Wednesday, March 2, 2011

Justin Day 6 in the NICU

The NICU at UAB is for critical patients. Once the critical patients seem to be improving and can sustain themselves on their own with less support, they are moved to the CCN (Continued Care Nursery). This is not a typical nursery. One nurse is assigned to about 4-6 patients. That nurse monitors the baby. Depending on the medical diagnosis which brought them to the unit, they are monitored different ways. For Justin, since his problem is dealing with oxygenation of the lungs, his respiratory, oxygen saturation and heart rate levels are monitored.
The good news is that Justin was moved to the CCN this morning! Praise the Lord for that. His diagnosis is the same: PPHN, a right sided aortic arch (which he has had but we were told yesterday) and club feet.
Today has been a trying day for me because my husband needed to get back to Auburn and took Troy (now 17 months) with him. I'm a big girl and can take care of myself. But, my husband leaving with my other "baby" was the beginning of the tears. I was overjoyed when Justin was moved to CCN. Then, I was able to spend some quiet quality time with Justin. One milestone was that I was able to put real clothes on him. Today is day 6 of his birth and his stay at UAB so it's about time the child wears something other than a diaper!
Early this afternoon the doctors came around for rounds. When I say doctors, this means that there is the head of the NICU (neonatologist), a fellow, some interns and anywhere from 3-4 more doctors. Sometimes there are 6 or 8 doctors in the room. Dr. Toms is the neonatologist and is over the whole shebang this month. Justin had a repeat echocardiogram yesterday and the doctor wasn't able to see what he needed to see. For that reason, we were told that a CT scan was inevitable. I thought it would be a few months down the road. Not quite! The doctor recommended that it be done before we leave the hospital. This entails sedation as well as some radiation. Not a fan of either but it's necessary and will let us know whether Justin needs any treatment for his heart. Second time I cried. Leaving him tonight was hard, too. I thought I would be fine but leaving your newborn at a hospital without your husband is a bit difficult (or it was for me). Lesson learned, huh?
Anyway, overall things are really good. He looks great and is doing great. You'd never know he had anything going on with his heart. We are praying for God's will, acceptance and for the doctors to see a clear picture. If he's going to have all of this done, we might as well know about it all, right? Right.
So there you go. I'm doing good, too :) Have my moments but this is a difficult thing to go through. It keeps getting put into perspective when I think of the preemies in the NICU. They are long term, we shouldn't be. And, I'm very, very grateful for that.

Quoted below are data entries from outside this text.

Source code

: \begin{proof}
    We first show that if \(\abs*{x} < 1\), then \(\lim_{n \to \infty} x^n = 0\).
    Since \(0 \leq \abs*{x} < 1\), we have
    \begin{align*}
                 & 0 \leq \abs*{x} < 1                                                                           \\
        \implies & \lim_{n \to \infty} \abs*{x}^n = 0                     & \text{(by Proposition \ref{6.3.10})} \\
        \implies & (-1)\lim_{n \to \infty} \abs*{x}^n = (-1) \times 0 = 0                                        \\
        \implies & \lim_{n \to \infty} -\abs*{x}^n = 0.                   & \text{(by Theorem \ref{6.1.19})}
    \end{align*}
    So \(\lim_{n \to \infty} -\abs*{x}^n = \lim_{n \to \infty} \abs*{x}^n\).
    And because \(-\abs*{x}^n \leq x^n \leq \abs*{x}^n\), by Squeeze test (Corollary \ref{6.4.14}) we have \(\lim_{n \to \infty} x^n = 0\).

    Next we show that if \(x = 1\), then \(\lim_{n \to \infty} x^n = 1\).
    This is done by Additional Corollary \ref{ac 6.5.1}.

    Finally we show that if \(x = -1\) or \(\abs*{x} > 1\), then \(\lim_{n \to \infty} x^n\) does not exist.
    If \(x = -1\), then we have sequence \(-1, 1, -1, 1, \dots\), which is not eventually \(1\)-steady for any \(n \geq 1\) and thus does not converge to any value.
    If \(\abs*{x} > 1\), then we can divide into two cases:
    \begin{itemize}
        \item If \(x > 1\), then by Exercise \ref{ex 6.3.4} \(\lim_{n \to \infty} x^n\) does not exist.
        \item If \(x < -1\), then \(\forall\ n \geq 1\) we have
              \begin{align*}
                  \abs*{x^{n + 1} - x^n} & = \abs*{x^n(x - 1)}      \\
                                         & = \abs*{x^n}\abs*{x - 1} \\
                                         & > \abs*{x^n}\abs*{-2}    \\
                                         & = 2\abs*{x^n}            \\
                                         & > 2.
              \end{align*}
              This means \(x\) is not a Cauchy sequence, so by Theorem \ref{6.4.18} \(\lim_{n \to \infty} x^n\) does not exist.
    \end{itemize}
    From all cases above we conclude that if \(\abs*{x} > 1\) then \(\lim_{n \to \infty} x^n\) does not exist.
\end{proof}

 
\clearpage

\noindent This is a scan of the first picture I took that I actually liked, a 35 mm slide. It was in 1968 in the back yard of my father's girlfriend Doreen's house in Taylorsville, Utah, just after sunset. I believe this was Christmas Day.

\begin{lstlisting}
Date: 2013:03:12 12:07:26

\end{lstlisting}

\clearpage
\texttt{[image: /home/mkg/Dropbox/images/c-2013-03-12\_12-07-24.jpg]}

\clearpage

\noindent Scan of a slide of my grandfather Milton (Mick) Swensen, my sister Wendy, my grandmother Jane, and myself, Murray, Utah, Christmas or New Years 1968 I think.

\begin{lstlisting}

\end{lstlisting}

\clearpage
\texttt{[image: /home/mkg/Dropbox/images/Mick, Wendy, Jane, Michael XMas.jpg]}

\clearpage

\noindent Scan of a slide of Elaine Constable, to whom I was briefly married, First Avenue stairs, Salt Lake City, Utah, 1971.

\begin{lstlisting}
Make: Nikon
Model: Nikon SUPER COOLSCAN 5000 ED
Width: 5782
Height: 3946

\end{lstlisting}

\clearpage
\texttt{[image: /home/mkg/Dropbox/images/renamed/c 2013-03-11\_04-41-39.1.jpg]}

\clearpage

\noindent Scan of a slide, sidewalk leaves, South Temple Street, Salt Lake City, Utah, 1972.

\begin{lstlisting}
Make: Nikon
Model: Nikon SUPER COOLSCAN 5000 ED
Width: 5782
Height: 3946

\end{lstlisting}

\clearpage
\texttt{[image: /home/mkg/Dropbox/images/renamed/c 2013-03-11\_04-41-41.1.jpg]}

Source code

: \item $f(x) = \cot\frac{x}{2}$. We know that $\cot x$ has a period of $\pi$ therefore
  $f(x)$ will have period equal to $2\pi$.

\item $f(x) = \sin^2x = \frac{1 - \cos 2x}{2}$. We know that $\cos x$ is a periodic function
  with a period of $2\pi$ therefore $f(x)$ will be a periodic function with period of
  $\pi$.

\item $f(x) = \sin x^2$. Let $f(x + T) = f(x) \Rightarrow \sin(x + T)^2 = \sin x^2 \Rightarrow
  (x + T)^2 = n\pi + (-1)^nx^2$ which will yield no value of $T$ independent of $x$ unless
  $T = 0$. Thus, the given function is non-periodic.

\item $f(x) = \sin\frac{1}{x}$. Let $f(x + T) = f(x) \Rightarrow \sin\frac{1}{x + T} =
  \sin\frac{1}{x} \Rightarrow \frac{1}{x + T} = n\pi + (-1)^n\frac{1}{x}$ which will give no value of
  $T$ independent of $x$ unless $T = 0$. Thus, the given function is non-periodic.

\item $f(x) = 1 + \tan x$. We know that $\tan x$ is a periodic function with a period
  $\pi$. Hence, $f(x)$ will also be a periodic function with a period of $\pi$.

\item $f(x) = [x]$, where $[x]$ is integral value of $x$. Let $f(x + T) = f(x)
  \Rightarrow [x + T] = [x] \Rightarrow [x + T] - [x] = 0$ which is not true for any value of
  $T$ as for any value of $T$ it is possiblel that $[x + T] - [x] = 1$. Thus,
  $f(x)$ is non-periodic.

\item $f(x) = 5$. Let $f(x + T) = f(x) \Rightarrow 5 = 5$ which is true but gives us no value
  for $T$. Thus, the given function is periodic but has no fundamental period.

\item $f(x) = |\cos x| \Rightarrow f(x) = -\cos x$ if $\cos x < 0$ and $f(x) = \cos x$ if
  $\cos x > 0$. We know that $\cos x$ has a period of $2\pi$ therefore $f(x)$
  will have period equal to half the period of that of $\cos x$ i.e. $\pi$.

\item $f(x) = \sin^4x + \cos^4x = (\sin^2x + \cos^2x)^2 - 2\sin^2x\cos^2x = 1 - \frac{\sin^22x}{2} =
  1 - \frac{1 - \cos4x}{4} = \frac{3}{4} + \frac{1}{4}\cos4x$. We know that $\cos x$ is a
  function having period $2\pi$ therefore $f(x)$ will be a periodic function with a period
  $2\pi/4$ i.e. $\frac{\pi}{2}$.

I cannot tell a story: I’ve had a few thoughts that it would be nice if he was still inside me. He was safe there, I had no worries about his well being. It has been since he’s come into this crazy world that we have had to deal with medical issues.

Don’t get me wrong, I know that God is good and things are going to be just fine.

No visitors today but I wasn’t quite up for visitors :) Oh, actually our friend Aaron (who works for the company that built this building) came by right about the time I found out about the CT scan. I was a bit upset but okay.